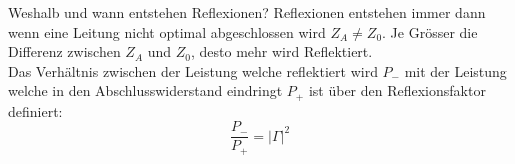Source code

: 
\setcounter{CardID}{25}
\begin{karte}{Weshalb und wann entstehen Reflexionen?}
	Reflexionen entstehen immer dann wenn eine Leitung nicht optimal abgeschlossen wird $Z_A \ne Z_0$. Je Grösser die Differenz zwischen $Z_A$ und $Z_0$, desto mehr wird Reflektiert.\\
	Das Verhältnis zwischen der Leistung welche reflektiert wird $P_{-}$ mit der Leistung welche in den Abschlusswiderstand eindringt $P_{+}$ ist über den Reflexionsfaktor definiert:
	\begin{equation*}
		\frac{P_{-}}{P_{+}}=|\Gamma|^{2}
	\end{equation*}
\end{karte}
○ ○ ○ ○ ○
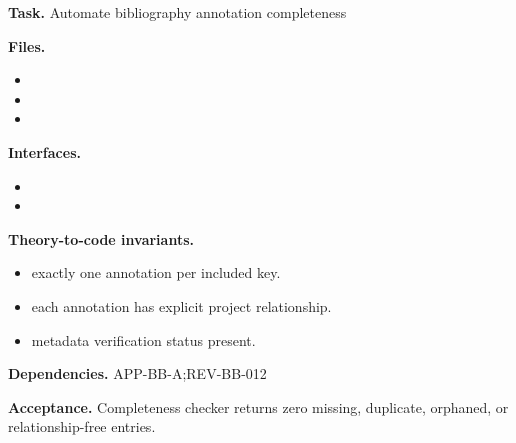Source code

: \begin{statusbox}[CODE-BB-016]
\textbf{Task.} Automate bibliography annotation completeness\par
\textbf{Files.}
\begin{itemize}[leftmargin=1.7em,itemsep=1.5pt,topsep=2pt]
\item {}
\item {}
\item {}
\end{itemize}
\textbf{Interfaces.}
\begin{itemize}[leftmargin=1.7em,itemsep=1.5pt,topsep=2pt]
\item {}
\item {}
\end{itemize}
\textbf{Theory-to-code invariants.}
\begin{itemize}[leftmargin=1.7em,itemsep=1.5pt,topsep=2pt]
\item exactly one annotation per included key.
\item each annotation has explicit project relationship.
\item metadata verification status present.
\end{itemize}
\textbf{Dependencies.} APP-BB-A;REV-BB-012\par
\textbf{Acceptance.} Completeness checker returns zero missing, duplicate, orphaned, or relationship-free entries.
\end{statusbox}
○ ○ ○ ○ ○
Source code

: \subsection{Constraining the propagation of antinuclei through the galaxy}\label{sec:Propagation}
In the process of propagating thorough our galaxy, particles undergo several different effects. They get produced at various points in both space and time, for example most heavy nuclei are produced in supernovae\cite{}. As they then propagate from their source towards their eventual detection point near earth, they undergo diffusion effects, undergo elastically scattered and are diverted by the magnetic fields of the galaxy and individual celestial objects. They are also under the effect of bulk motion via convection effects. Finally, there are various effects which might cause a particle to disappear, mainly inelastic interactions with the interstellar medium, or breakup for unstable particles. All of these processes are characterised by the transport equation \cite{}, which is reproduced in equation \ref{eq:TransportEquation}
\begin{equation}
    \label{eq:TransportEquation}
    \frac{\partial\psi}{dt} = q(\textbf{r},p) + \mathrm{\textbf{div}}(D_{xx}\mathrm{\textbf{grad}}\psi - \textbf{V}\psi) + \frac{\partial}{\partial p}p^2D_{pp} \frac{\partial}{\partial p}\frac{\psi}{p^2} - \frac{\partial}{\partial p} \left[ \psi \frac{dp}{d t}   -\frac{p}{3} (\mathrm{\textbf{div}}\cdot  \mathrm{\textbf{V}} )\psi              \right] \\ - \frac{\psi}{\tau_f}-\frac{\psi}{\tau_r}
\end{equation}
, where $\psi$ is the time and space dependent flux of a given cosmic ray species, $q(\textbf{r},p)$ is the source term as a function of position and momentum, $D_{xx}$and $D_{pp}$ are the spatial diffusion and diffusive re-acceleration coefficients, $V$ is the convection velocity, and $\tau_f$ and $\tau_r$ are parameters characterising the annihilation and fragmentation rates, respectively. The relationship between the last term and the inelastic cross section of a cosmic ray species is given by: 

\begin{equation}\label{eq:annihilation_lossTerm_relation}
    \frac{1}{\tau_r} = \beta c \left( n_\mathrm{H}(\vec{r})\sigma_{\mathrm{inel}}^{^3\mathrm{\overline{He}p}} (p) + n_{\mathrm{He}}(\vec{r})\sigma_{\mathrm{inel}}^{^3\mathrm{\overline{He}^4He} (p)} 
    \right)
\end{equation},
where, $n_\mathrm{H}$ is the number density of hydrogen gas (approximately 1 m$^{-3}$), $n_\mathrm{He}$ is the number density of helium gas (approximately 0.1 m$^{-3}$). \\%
○ ○ ○ ○ ○
* _Task item_
Scan the records above for the word "label". Show each line in which it appears.

* _Completed task_
: \subsection{Constraining the propagation of antinuclei through the galaxy}\label{sec:Propagation}
    \label{eq:TransportEquation}
\begin{equation}\label{eq:annihilation_lossTerm_relation}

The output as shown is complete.